**WORK REQUIRED**:
Print each entry below precisely as it reads.

(INFORMATION)

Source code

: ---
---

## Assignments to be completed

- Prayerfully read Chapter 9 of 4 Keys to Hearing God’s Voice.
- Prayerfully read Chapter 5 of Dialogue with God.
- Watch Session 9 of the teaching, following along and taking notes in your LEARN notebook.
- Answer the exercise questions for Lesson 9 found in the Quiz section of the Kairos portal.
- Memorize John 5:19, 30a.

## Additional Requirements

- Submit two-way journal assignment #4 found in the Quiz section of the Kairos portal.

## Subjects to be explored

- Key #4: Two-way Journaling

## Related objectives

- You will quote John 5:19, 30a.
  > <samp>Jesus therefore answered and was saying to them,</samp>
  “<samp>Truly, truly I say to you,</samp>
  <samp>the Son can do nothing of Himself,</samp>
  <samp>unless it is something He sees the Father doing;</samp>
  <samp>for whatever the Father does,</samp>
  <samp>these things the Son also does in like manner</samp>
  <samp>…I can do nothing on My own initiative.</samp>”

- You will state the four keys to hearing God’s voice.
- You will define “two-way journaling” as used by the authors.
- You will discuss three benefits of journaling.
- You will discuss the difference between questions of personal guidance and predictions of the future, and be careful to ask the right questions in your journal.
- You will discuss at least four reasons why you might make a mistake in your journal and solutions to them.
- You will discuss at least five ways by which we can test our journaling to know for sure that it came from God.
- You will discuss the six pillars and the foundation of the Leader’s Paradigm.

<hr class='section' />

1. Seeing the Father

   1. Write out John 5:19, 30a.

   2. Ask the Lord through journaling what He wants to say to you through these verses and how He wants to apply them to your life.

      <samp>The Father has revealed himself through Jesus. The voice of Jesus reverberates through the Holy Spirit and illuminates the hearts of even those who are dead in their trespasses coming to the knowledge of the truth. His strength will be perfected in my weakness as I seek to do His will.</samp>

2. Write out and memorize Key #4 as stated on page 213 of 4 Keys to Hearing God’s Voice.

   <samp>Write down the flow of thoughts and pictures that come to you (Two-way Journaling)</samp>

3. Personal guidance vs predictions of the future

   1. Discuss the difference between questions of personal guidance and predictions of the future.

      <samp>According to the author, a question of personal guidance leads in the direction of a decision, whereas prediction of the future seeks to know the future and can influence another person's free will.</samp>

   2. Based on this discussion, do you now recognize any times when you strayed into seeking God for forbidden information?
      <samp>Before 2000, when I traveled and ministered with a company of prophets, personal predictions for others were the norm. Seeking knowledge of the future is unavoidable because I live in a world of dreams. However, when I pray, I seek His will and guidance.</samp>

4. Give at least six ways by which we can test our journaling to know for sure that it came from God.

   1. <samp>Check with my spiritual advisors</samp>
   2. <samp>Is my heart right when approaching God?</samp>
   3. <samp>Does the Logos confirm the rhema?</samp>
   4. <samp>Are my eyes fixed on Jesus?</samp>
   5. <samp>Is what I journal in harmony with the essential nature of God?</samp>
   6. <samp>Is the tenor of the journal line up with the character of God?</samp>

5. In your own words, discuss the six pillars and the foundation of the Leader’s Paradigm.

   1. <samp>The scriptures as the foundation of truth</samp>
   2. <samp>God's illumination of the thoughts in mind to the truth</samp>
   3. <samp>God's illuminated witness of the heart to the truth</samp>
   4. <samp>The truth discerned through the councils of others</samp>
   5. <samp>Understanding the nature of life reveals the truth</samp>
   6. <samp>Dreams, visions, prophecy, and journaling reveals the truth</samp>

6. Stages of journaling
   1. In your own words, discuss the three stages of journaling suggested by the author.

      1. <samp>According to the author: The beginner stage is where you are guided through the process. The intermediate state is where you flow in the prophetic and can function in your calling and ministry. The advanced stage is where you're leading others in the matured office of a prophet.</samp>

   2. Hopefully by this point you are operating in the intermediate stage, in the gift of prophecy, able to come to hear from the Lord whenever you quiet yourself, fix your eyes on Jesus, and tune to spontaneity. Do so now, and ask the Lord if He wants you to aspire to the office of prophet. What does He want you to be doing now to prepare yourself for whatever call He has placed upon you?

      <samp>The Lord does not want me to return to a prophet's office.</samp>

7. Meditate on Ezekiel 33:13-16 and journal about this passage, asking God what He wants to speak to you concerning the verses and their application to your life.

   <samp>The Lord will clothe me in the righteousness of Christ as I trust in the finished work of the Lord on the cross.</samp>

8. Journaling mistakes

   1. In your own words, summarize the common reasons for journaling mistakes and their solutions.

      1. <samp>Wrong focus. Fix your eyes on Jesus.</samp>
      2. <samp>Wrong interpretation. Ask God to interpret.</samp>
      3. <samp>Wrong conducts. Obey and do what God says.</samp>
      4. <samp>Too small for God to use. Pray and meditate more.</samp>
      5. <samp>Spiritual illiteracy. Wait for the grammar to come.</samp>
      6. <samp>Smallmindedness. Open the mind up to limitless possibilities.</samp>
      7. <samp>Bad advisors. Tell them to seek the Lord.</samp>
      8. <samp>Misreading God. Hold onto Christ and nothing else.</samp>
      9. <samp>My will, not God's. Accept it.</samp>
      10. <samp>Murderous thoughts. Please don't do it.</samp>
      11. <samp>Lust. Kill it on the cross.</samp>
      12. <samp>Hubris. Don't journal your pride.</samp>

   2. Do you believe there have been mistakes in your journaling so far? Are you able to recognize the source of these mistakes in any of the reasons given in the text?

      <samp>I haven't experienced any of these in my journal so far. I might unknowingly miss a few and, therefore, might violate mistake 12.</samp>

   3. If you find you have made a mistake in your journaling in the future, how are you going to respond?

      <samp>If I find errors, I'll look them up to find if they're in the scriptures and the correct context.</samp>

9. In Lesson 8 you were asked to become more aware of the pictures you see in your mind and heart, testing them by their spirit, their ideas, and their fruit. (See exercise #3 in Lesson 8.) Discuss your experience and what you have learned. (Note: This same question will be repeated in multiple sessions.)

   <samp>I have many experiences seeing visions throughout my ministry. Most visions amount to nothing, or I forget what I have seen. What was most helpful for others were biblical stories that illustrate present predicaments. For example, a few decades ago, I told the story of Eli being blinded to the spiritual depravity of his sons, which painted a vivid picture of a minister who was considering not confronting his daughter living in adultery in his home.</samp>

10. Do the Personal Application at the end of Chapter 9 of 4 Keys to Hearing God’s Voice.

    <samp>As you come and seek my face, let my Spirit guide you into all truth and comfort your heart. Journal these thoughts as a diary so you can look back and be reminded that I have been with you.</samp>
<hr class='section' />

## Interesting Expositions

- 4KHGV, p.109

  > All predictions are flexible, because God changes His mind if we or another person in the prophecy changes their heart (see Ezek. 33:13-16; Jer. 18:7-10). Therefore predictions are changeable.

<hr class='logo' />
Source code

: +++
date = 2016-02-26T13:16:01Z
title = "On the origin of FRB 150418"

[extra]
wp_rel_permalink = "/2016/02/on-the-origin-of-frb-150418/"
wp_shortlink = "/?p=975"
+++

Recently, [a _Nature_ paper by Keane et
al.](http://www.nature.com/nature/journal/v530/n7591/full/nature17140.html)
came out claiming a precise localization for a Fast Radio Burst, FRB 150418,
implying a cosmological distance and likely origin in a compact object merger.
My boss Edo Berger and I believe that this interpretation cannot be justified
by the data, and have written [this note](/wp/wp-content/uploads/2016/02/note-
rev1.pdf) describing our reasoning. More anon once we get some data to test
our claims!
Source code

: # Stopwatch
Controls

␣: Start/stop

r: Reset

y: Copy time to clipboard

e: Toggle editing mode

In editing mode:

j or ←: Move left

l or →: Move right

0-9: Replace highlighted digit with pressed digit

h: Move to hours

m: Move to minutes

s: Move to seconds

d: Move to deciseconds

(End INFORMATION)

**SOLUTION FOR THIS TASK**:
Source code

: ---
---

## Assignments to be completed

- Prayerfully read Chapter 9 of 4 Keys to Hearing God’s Voice.
- Prayerfully read Chapter 5 of Dialogue with God.
- Watch Session 9 of the teaching, following along and taking notes in your LEARN notebook.
- Answer the exercise questions for Lesson 9 found in the Quiz section of the Kairos portal.
- Memorize John 5:19, 30a.

## Additional Requirements

- Submit two-way journal assignment #4 found in the Quiz section of the Kairos portal.

## Subjects to be explored

- Key #4: Two-way Journaling

## Related objectives

- You will quote John 5:19, 30a.
  > <samp>Jesus therefore answered and was saying to them,</samp>
  “<samp>Truly, truly I say to you,</samp>
  <samp>the Son can do nothing of Himself,</samp>
  <samp>unless it is something He sees the Father doing;</samp>
  <samp>for whatever the Father does,</samp>
  <samp>these things the Son also does in like manner</samp>
  <samp>…I can do nothing on My own initiative.</samp>”

- You will state the four keys to hearing God’s voice.
- You will define “two-way journaling” as used by the authors.
- You will discuss three benefits of journaling.
- You will discuss the difference between questions of personal guidance and predictions of the future, and be careful to ask the right questions in your journal.
- You will discuss at least four reasons why you might make a mistake in your journal and solutions to them.
- You will discuss at least five ways by which we can test our journaling to know for sure that it came from God.
- You will discuss the six pillars and the foundation of the Leader’s Paradigm.

<hr class='section' />

1. Seeing the Father

   1. Write out John 5:19, 30a.

   2. Ask the Lord through journaling what He wants to say to you through these verses and how He wants to apply them to your life.

      <samp>The Father has revealed himself through Jesus. The voice of Jesus reverberates through the Holy Spirit and illuminates the hearts of even those who are dead in their trespasses coming to the knowledge of the truth. His strength will be perfected in my weakness as I seek to do His will.</samp>

2. Write out and memorize Key #4 as stated on page 213 of 4 Keys to Hearing God’s Voice.

   <samp>Write down the flow of thoughts and pictures that come to you (Two-way Journaling)</samp>

3. Personal guidance vs predictions of the future

   1. Discuss the difference between questions of personal guidance and predictions of the future.

      <samp>According to the author, a question of personal guidance leads in the direction of a decision, whereas prediction of the future seeks to know the future and can influence another person's free will.</samp>

   2. Based on this discussion, do you now recognize any times when you strayed into seeking God for forbidden information?
      <samp>Before 2000, when I traveled and ministered with a company of prophets, personal predictions for others were the norm. Seeking knowledge of the future is unavoidable because I live in a world of dreams. However, when I pray, I seek His will and guidance.</samp>

4. Give at least six ways by which we can test our journaling to know for sure that it came from God.

   1. <samp>Check with my spiritual advisors</samp>
   2. <samp>Is my heart right when approaching God?</samp>
   3. <samp>Does the Logos confirm the rhema?</samp>
   4. <samp>Are my eyes fixed on Jesus?</samp>
   5. <samp>Is what I journal in harmony with the essential nature of God?</samp>
   6. <samp>Is the tenor of the journal line up with the character of God?</samp>

5. In your own words, discuss the six pillars and the foundation of the Leader’s Paradigm.

   1. <samp>The scriptures as the foundation of truth</samp>
   2. <samp>God's illumination of the thoughts in mind to the truth</samp>
   3. <samp>God's illuminated witness of the heart to the truth</samp>
   4. <samp>The truth discerned through the councils of others</samp>
   5. <samp>Understanding the nature of life reveals the truth</samp>
   6. <samp>Dreams, visions, prophecy, and journaling reveals the truth</samp>

6. Stages of journaling
   1. In your own words, discuss the three stages of journaling suggested by the author.

      1. <samp>According to the author: The beginner stage is where you are guided through the process. The intermediate state is where you flow in the prophetic and can function in your calling and ministry. The advanced stage is where you're leading others in the matured office of a prophet.</samp>

   2. Hopefully by this point you are operating in the intermediate stage, in the gift of prophecy, able to come to hear from the Lord whenever you quiet yourself, fix your eyes on Jesus, and tune to spontaneity. Do so now, and ask the Lord if He wants you to aspire to the office of prophet. What does He want you to be doing now to prepare yourself for whatever call He has placed upon you?

      <samp>The Lord does not want me to return to a prophet's office.</samp>

7. Meditate on Ezekiel 33:13-16 and journal about this passage, asking God what He wants to speak to you concerning the verses and their application to your life.

   <samp>The Lord will clothe me in the righteousness of Christ as I trust in the finished work of the Lord on the cross.</samp>

8. Journaling mistakes

   1. In your own words, summarize the common reasons for journaling mistakes and their solutions.

      1. <samp>Wrong focus. Fix your eyes on Jesus.</samp>
      2. <samp>Wrong interpretation. Ask God to interpret.</samp>
      3. <samp>Wrong conducts. Obey and do what God says.</samp>
      4. <samp>Too small for God to use. Pray and meditate more.</samp>
      5. <samp>Spiritual illiteracy. Wait for the grammar to come.</samp>
      6. <samp>Smallmindedness. Open the mind up to limitless possibilities.</samp>
      7. <samp>Bad advisors. Tell them to seek the Lord.</samp>
      8. <samp>Misreading God. Hold onto Christ and nothing else.</samp>
      9. <samp>My will, not God's. Accept it.</samp>
      10. <samp>Murderous thoughts. Please don't do it.</samp>
      11. <samp>Lust. Kill it on the cross.</samp>
      12. <samp>Hubris. Don't journal your pride.</samp>

   2. Do you believe there have been mistakes in your journaling so far? Are you able to recognize the source of these mistakes in any of the reasons given in the text?

      <samp>I haven't experienced any of these in my journal so far. I might unknowingly miss a few and, therefore, might violate mistake 12.</samp>

   3. If you find you have made a mistake in your journaling in the future, how are you going to respond?

      <samp>If I find errors, I'll look them up to find if they're in the scriptures and the correct context.</samp>

9. In Lesson 8 you were asked to become more aware of the pictures you see in your mind and heart, testing them by their spirit, their ideas, and their fruit. (See exercise #3 in Lesson 8.) Discuss your experience and what you have learned. (Note: This same question will be repeated in multiple sessions.)

   <samp>I have many experiences seeing visions throughout my ministry. Most visions amount to nothing, or I forget what I have seen. What was most helpful for others were biblical stories that illustrate present predicaments. For example, a few decades ago, I told the story of Eli being blinded to the spiritual depravity of his sons, which painted a vivid picture of a minister who was considering not confronting his daughter living in adultery in his home.</samp>

10. Do the Personal Application at the end of Chapter 9 of 4 Keys to Hearing God’s Voice.

    <samp>As you come and seek my face, let my Spirit guide you into all truth and comfort your heart. Journal these thoughts as a diary so you can look back and be reminded that I have been with you.</samp>
<hr class='section' />

## Interesting Expositions

- 4KHGV, p.109

  > All predictions are flexible, because God changes His mind if we or another person in the prophecy changes their heart (see Ezek. 33:13-16; Jer. 18:7-10). Therefore predictions are changeable.

<hr class='logo' />
Source code

: +++
date = 2016-02-26T13:16:01Z
title = "On the origin of FRB 150418"

[extra]
wp_rel_permalink = "/2016/02/on-the-origin-of-frb-150418/"
wp_shortlink = "/?p=975"
+++

Recently, [a _Nature_ paper by Keane et
al.](http://www.nature.com/nature/journal/v530/n7591/full/nature17140.html)
came out claiming a precise localization for a Fast Radio Burst, FRB 150418,
implying a cosmological distance and likely origin in a compact object merger.
My boss Edo Berger and I believe that this interpretation cannot be justified
by the data, and have written [this note](/wp/wp-content/uploads/2016/02/note-
rev1.pdf) describing our reasoning. More anon once we get some data to test
our claims!
Source code

: # Stopwatch
Controls

␣: Start/stop

r: Reset

y: Copy time to clipboard

e: Toggle editing mode

In editing mode:

j or ←: Move left

l or →: Move right

0-9: Replace highlighted digit with pressed digit

h: Move to hours

m: Move to minutes

s: Move to seconds

d: Move to deciseconds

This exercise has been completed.